Evinden bindiği gibi yükseklere, çok yükseklere çıksa, beyaz pamuk bulutlara ulaşsa, yer uzaklaşsa da uzaklaşsa, insanlar karınca, ağaçlar ot olsa, her şey ufalsa, minnacık olsa. Rüzgarda uçuşsa saçları, özgür olsa, gömleğinin yakasından serinlik vursa... Ne güzel olur.
Yavaşça kıvrıla kıvrıla denizi geçse. Piramitler, tanrılar, koca krallar, aslan kafalar. Çöllerin üzerinde dolaşsa, biraz alçalsa, selamlasa koca filleri, zıpkın çitaları, leoparları, şamatacı maymunları, pusudaki timsahları. Uzun ağaçların en üstündeki dallardan otlanan zürafaları. Oradan oraya uçuşan yüzlerce çeşit kuşları. Uçsuz bucaksız düzlüklerin sonunda, biraz yeşille karışmış topraklarda bir kabile bulsa, yere inse. Mızraklar, oklar, danslar. Tanımadığı, bilmediği, konuşamadığı başka insanlarla bir arada olsa. Biraz yemek yese. Küçük çocukların delikanlılıktan geçiş sınavında cesaretlerine hayran olsa. Onlarla fil üstünde ava çıksa, biraz korksa da macerayı yaşasa...

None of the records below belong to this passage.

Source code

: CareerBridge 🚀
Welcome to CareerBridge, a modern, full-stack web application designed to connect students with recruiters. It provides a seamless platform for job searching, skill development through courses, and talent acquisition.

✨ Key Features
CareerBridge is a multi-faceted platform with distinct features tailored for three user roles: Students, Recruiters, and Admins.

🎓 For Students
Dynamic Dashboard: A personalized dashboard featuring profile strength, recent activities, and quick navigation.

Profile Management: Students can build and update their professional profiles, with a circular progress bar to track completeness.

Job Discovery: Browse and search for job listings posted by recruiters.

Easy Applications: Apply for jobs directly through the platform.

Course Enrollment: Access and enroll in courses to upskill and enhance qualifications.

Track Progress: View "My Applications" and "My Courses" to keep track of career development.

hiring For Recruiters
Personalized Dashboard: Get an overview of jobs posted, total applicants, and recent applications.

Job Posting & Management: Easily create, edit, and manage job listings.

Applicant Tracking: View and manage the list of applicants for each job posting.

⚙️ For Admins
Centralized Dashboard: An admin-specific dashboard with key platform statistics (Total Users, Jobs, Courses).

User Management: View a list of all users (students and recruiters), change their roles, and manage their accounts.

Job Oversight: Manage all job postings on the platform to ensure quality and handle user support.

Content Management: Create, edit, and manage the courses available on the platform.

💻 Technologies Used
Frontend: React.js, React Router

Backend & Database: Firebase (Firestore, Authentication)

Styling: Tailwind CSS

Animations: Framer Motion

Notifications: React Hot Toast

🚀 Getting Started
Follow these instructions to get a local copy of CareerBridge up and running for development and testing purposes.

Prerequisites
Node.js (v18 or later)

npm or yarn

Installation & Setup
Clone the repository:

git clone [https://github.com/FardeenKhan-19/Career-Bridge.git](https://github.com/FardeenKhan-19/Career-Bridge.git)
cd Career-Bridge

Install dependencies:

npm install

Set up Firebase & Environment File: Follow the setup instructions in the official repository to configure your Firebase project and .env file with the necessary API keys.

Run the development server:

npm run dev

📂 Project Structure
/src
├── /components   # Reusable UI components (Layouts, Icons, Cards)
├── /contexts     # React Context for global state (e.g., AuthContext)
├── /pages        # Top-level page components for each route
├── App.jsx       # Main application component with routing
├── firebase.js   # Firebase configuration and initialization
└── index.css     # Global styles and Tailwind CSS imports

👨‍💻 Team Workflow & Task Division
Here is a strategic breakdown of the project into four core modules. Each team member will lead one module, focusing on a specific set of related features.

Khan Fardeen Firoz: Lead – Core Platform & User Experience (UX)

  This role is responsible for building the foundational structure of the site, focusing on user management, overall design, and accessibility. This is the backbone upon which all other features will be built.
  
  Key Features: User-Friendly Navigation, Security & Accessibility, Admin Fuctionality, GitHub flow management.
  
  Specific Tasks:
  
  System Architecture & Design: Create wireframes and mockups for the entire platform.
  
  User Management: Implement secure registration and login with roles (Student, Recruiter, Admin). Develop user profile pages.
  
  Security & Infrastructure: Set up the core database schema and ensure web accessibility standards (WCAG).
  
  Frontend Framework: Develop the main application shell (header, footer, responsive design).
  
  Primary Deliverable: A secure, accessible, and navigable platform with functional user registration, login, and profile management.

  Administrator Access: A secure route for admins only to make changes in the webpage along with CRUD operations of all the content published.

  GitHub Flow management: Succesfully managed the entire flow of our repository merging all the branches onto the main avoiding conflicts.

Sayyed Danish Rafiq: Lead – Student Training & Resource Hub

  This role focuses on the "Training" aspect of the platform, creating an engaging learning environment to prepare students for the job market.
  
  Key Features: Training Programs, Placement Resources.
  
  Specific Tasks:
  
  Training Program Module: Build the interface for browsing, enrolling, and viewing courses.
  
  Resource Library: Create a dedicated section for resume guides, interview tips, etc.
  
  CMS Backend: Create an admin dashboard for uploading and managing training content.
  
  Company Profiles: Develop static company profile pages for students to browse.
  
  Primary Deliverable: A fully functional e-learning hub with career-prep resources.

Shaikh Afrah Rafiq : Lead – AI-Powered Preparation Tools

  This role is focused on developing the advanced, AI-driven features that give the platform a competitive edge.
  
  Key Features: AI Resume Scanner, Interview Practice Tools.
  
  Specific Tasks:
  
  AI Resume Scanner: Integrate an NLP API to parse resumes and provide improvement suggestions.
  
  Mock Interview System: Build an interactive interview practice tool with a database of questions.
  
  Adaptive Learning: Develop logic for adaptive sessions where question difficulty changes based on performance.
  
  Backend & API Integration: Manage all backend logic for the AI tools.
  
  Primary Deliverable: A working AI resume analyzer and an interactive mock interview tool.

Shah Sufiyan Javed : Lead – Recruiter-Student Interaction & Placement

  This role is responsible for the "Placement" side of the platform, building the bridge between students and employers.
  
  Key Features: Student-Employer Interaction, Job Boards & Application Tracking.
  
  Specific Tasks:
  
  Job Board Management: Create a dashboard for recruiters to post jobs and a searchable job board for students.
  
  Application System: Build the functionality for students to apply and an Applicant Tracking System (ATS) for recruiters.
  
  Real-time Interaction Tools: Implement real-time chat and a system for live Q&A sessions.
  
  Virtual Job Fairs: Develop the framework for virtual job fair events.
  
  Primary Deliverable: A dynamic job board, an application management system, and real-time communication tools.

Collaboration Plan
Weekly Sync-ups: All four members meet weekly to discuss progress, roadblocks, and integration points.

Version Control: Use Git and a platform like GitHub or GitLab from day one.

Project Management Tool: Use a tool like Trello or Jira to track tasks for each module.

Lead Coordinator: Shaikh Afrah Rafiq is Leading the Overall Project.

Atlasa halıya, yükselse de yükselse, güneş parlarken kızıl bir denizden geçse, gözleri kamaşsa yüzüstü uzansa. Dünyanın en tepesine yakın, değecekmiş gibi, azıcık ellerini uzatıp bir parça kar toplasa, mabetleri, öküzleri görse, rahipleri seyretse, biraz alçalıp el sallayıp gülümsese. Ağır aksak yukarılara doğru dönse, çekik gözlülere, yasak kente geçse. Bisikletleri, kalabalığı izlese, büyük topraklarda küçük insanlara bakıp, son imparator avluda mı diye heyecanlansa. Olmadığını görünce kalabalığa karışsa, pazarından meyve kapsa, ısıra ısıra yerken suları aşağıya yağmur olsa...
Biraz hızlansa rüzgarda, süzüle süzüle adaya gitse. Hocasından öğüt alıyor mu acaba hala çekirge? Saksılardaki kısa bodur ağaçlar, ayaklarında dar tahta ayakkabılarla, süslü püslü, makyajlı, kimonolu geyşalar. Sokaklarda mafya, kağıttan evler. Yere inse de, hala varsa, samurailerle bir savaşa katılsa, kılıcını savura savura dolaşsa. Uzaklaşıp, denizin üzerinden yeni karaya ayak bassa, bir kangurunun ön cebinde hoplaya zıplaya dolaşsa. Kâh ormanlarda, kâh düzlüklerde, aborijinleri arasa merakla. Rastlasa da buluşsa, onlarla oturup bir iki lokma atıştırsa...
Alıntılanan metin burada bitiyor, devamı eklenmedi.